PROBLEM TO SOLVE: Determine how many lines in the records below include the word "includegraphics" and output that number alone.

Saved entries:
——————————

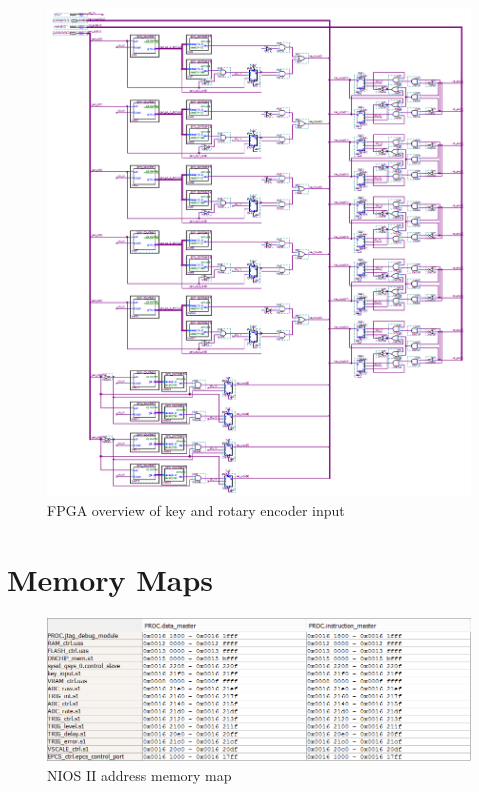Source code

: \begin{appendices}
\begin{figure}[ht!]
    \centering
    \includegraphics[width=6in]{fpga_logic/keys_overview.png}
		\caption{FPGA overview of key and rotary encoder input}
\end{figure}

\chapter{Memory Maps} \label{App:memorymaps}

\begin{figure}[ht!]
    \centering
    \includegraphics[width=6in]{fpga_logic/address_map.png}
		\caption{NIOS II address memory map}
\end{figure}


\end{appendices}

——————————

WRITTEN RESPONSE: 2